Le point qui fait briller les yeux : l’idée qu’au Paléolithique, époque où Homo sapiens sillonnait encore la planète en petits groupes de chasseurs-cueilleurs, une société aurait disposé du savoir-faire – et des bras – nécessaires pour sculpter des blocs rectangulaires, les empiler et façonner une pyramide. Dans la série à succès « À l’aube de notre histoire », diffusée sur une célèbre plateforme de streaming, ces blocs sont montrés comme les vestiges d’une civilisation ancienne oubliée, sorte de chaînon manquant entre grotte et gratte-ciel.
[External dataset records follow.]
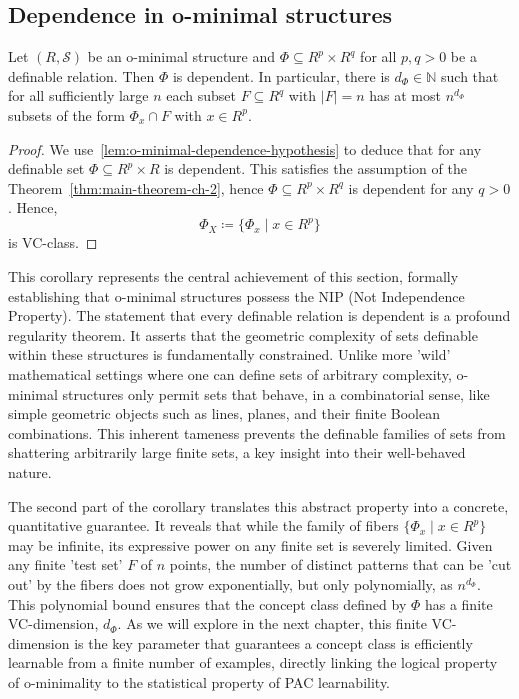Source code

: \subsection{Dependence in o-minimal structures}



\begin{corollary}
    Let $(R, \mathcal{S})$ be an o-minimal structure and $\Phi \subseteq R^{p} \times R^q$ for all $p, q > 0$ be a definable relation. Then $\Phi$ is dependent. In particular, there is $d_{\Phi} \in \mathbb{N}$ such that for all sufficiently large $n$ each subset $F \subseteq R^q$ with $|F| = n$ has at most $n^{d_{\Phi}}$ subsets of the form $\Phi_{x} \cap F$ with $x \in R^p$.
\end{corollary}

\begin{proof}

    We use~\ref{lem:o-minimal-dependence-hypothesis} to deduce that for any definable set $\Phi \subseteq R^{p}\times R $ is dependent. This satisfies the assumption of the Theorem~\ref{thm:main-theorem-ch-2}, hence $\Phi \subseteq R^{p}\times R^{q}$ is dependent for any $q > 0$. Hence,
    \[
        \Phi_{X} \coloneq \{\Phi_x \mid  x \in R^p\}
    \]
    is VC-class.
\end{proof}

This corollary represents the central achievement of this section, formally establishing that o-minimal structures possess the NIP (Not Independence Property). The statement that every definable relation is dependent is a profound regularity theorem. It asserts that the geometric complexity of sets definable within these structures is fundamentally constrained. Unlike more 'wild' mathematical settings where one can define sets of arbitrary complexity, o-minimal structures only permit sets that behave, in a combinatorial sense, like simple geometric objects such as lines, planes, and their finite Boolean combinations. This inherent tameness prevents the definable families of sets from shattering arbitrarily large finite sets, a key insight into their well-behaved nature.

The second part of the corollary translates this abstract property into a concrete, quantitative guarantee. It reveals that while the family of fibers $\{\Phi_x \mid x \in R^p\}$ may be infinite, its expressive power on any finite set is severely limited. Given any finite 'test set' $F$ of $n$ points, the number of distinct patterns that can be 'cut out' by the fibers does not grow exponentially, but only polynomially, as $n^{d_\Phi}$. This polynomial bound ensures that the concept class defined by $\Phi$ has a finite VC-dimension, $d_\Phi$. As we will explore in the next chapter, this finite VC-dimension is the key parameter that guarantees a concept class is efficiently learnable from a finite number of examples, directly linking the logical property of o-minimality to the statistical property of PAC learnability.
Pour le quidam, l’hypothèse est séduisante : si nos ancêtres gravaient déjà la pierre avec autant de précision, toute notre chronologie architecturale est à refaire. Cela rappelle ce voisin qui affirme avoir retapé seul sa maison de campagne ; sur le papier, c’est impressionnant, mais quand on regarde de plus près, on se demande où sont passés les permis de construire…
Le scepticisme des archéologues
C’est ici que les bémols entrent en scène. Comme le souligne la revue Nature, dater une couche géologique ne revient pas à qualifier un mur d’ouvrage humain : encore faut-il dénicher des traces d’activités – charbon de bois, artefacts, restes d’os travaillés – prouvant qu’une main habile est passée par là. Selon Bill Farley, archéologue à la Southern Connecticut State University, les échantillons de Gunung Padang n’offrent… rien de tel. Les niveaux les plus anciens paraissent naturels, et nul n’a retrouvé la moindre datation au radiocarbone sur des outils ou des foyers pour étayer l’histoire d’une construction volontaire.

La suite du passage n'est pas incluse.